En quelques clics, la version de la direction d’Air France sur l’affaire des chemises déchirées, le 5 octobre 2015, se prend une belle claque. Le journaliste indépendant Geoffrey Le Guilcher (Mediapart, le Canard Enchaîné, l’Express, ex-Inrocks) publie par épisodes une enquête menée depuis quatre mois pour le site Les Jours. L’épisode 3 révèle que la direction de la Compagnie aérienne avait fait étoffer son réseau de caméras de surveillance en catimini, la veille de la réunion du comité central d’entreprise (CCE) qui a tourné au vinaigre. Tout était prêt pour capter des images aux points névralgiques où ça risquait… où ça devait déraper. Bien vu ! Ce sont ces nouveaux angles de prise de vue qui ont été utilisés par Air France pour incriminer cinq syndicalistes et les virer. L’un d’eux, Vincent Martinez, a pourtant déjà pu réintégrer son poste, son licenciement ayant été annulé par les services d’inspection du travail, qui, après avoir visionné d’autres vidéos, ont jugé que Vincent non seulement n’avait pas été violent envers les deux cadres fortement chahutés, certes, mais qu’il avait même eu une attitude protectrice envers eux.

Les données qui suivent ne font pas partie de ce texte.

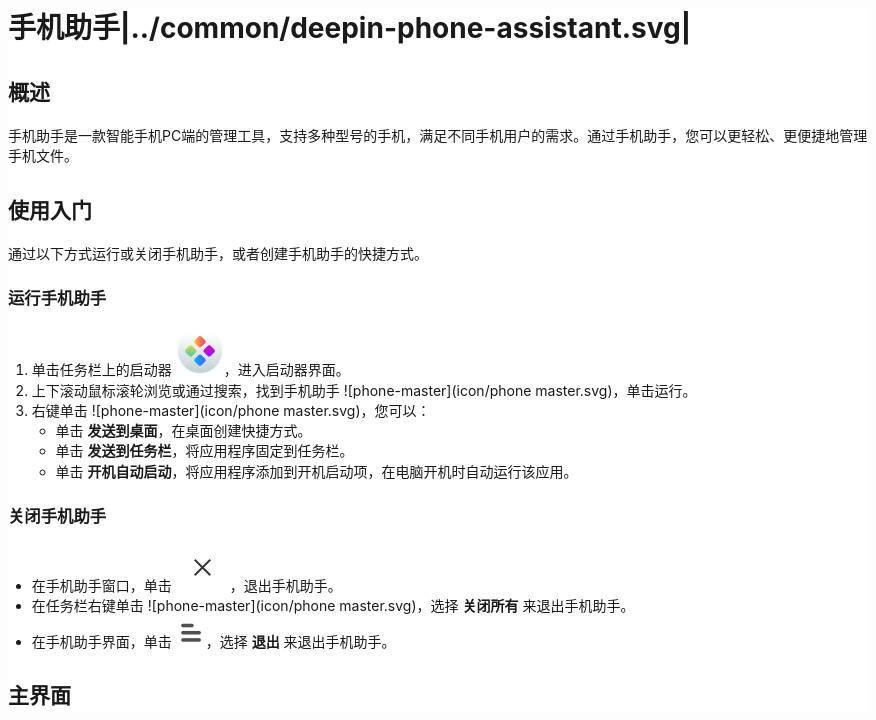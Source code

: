 #  手机助手|../common/deepin-phone-assistant.svg|

## 概述

手机助手是一款智能手机PC端的管理工具，支持多种型号的手机，满足不同手机用户的需求。通过手机助手，您可以更轻松、更便捷地管理手机文件。

## 使用入门

通过以下方式运行或关闭手机助手，或者创建手机助手的快捷方式。

### 运行手机助手
1. 单击任务栏上的启动器 ![deepin-launcher](icon/deepin-launcher.svg)，进入启动器界面。
2. 上下滚动鼠标滚轮浏览或通过搜索，找到手机助手 ![phone-master](icon/phone master.svg)，单击运行。
3. 右键单击 ![phone-master](icon/phone master.svg)，您可以：
   - 单击 **发送到桌面**，在桌面创建快捷方式。
   - 单击 **发送到任务栏**，将应用程序固定到任务栏。
   - 单击 **开机自动启动**，将应用程序添加到开机启动项，在电脑开机时自动运行该应用。

### 关闭手机助手
- 在手机助手窗口，单击 ![close](icon/close_icon.svg)，退出手机助手。
- 在任务栏右键单击 ![phone-master](icon/phone master.svg)，选择 **关闭所有** 来退出手机助手。
- 在手机助手界面，单击 ![icon_menu](icon/icon_menu.svg)，选择 **退出** 来退出手机助手。



## 主界面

Qu’à cela ne tienne, la direction n’en démord pas et attend de la ministre du Travail, Myriam El Khomri, qu’elle confirme ce licenciement, comme elle en a le pouvoir. Mais, voilà que l’enquête du site Les Jours met en lumière de nouvelles images, qui viennent étayer les conclusions favorables au syndicaliste. La direction, avec l’aide d’un haut cadre de la préfecture de Seine-Saint-Denis, aurait par ailleurs obtenu que le document officiel, remis aux syndicats, du parcours – qui permettait, ce jour-là, au cortège de manifestants en lutte pour la sauvegarde de 1 000 emplois d’atteindre le parvis du siège où se tenait le CCE –, soit tout simplement raturé pour signifier que les salariés étaient assignés à demeurer dans la rue et qu’ils ont outrepassé leurs droits en pénétrant par la force dans l’enceinte du siège de leur compagnie. Pas joli, joli.

Le caractère « politique » de l’affaire

« Il n’est pas simple d’enquêter, tant la direction verrouille les informations. Cette affaire est très sensible pour elle », nous confie Geoffrey Le Guilcher. Si le PDG Alexandre de Juniac se répand dans la presse sur sa fierté, son « excellent » bilan financier à la tête d’Air France qu’il s’apprête à quitter, personne au sommet de la pyramide ne se risque plus à jouer la carte médiatique au sujet des procédures juridiques en cours. « Personne ne peut d’ailleurs préjuger de ce qui va se passer le 27 mai, au tribunal de Bobigny », poursuit le journaliste enquêteur, pour qui le caractère « politique » de l’affaire ne fait aucun doute. « L’État est partout à Air France. Il en est actionnaire, c’est lui qui distribue les créneaux aériens… » L’État n’ignore pas que, dans le cœur d’une majorité de Français, Air France, c’est un peu comme La Poste, la SNCF ou EDF, un fleuron social du pays.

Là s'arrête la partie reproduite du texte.